Éxito ¿De quién?


¿Has tenido éxito en algo siquiera una vez en cualquier área de tu vida? Seguramente sí, a lo mejor has acertado en algo y te han felicitado por tu buen trabajo, tus seres queridos se han enorgullecido de lo que has logrado o has marcado como cumplida una meta en tu
checklist, entonces ahora te pregunto: ¿Qué haces inmediatamente después de haber logrado lo que te propusiste? ¿Festejas? ¿Presumes? ¿Te planteas otras metas? ¿Te sientes invencible? ¿Piensas que fue suerte? ¿Agradeces?

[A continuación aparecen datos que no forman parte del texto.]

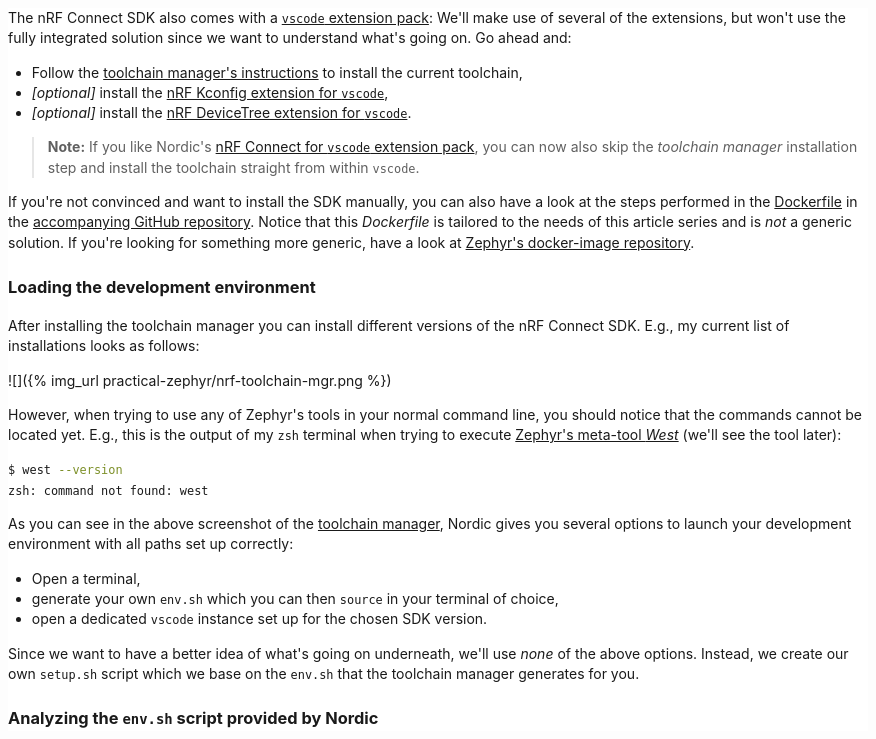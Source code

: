 The nRF Connect SDK also comes with a [`vscode` extension pack](https://nrfconnect.github.io/vscode-nrf-connect/): We'll make use of several of the extensions, but won't use the fully integrated solution since we want to understand what's going on. Go ahead and:

- Follow the [toolchain manager's instructions](https://developer.nordicsemi.com/nRF_Connect_SDK/doc/latest/nrf/installation/assistant.html#install-toolchain-manager) to install the current toolchain,
- _[optional]_ install the [nRF Kconfig extension for `vscode`](https://marketplace.visualstudio.com/items?itemName=nordic-semiconductor.nrf-kconfig),
- _[optional]_ install the [nRF DeviceTree extension for `vscode`](https://marketplace.visualstudio.com/items?itemName=nordic-semiconductor.nrf-kconfig).

> **Note:** If you like Nordic's [nRF Connect for `vscode` extension pack](https://nrfconnect.github.io/vscode-nrf-connect/), you can now also skip the _toolchain manager_ installation step and install the toolchain straight from within `vscode`.

If you're not convinced and want to install the SDK manually, you can also have a look at the steps performed in the [Dockerfile](https://github.com/lmapii/practical-zephyr/blob/main/builder.Dockerfile) in the [accompanying GitHub repository](https://github.com/lmapii/practical-zephyr). Notice that this _Dockerfile_ is tailored to the needs of this article series and is _not_ a generic solution. If you're looking for something more generic, have a look at [Zephyr's docker-image repository](https://github.com/zephyrproject-rtos/docker-image).


### Loading the development environment

After installing the toolchain manager you can install different versions of the nRF Connect SDK. E.g., my current list of installations looks as follows:

![]({% img_url practical-zephyr/nrf-toolchain-mgr.png %})

However, when trying to use any of Zephyr's tools in your normal command line, you should notice that the commands cannot be located yet. E.g., this is the output of my `zsh` terminal when trying to execute [Zephyr's meta-tool _West_](https://docs.zephyrproject.org/latest/develop/west/index.html) (we'll see the tool later):

```zsh
$ west --version
zsh: command not found: west
```

As you can see in the above screenshot of the [toolchain manager](https://developer.nordicsemi.com/nRF_Connect_SDK/doc/latest/nrf/installation/assistant.html#install-toolchain-manager), Nordic gives you several options to launch your development environment with all paths set up correctly:

- Open a terminal,
- generate your own `env.sh` which you can then `source` in your terminal of choice,
- open a dedicated `vscode` instance set up for the chosen SDK version.

Since we want to have a better idea of what's going on underneath, we'll use *none* of the above options. Instead, we create our own `setup.sh` script which we base on the `env.sh` that the toolchain manager generates for you.


### Analyzing the `env.sh` script provided by Nordic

Quizá has hecho todas o al menos una de las anteriores pero hoy quiero recordarte que tu simpatía, inteligencia, fuerza aparentemente interminable, carisma, facilidad de palabra, eficiencia y todas esas características que te hacen resaltar y alcanzar tus metas son el resultado de la gracia del Padre sobre ti. 

¿Gracia? Sí, te hablo de ese favor o beneficio inmerecido que el Señor nos da sin pedir nada a cambio ¿Solo porque sí? Bueno… no es porque sí, es porque somos Sus hijos, nos ama, es más Él nos ha regalado una gracia única.

Y si te preguntas ¿Cómo se relaciona esto con el éxito? Tiene toda la relación del mundo porque a través de ese beneficio tú eres agradable ante los ojos de los demás, se te presentan oportunidades que nunca imaginaste, conoces personas increíbles, logras cosas inimaginables y finalmente…cumples tus metas, te llenas de alegría por haber llegado a donde sólo habías soñado y aunque no lo veas “entiende, pues, hoy, que es Jehová tu Dios el que pasa delante de ti” (Deuteronomio 9:3) quien va alumbrando el camino y te acompaña hasta la cinta de META.


Así que, antes de subir un estado a las redes, salir a festejar con tus allegados, contarle a todos lo que has alcanzado, vuelve tus ojos al cielo y agradece porque SIEMPRE HA SIDO ÉL obrando a tu favor.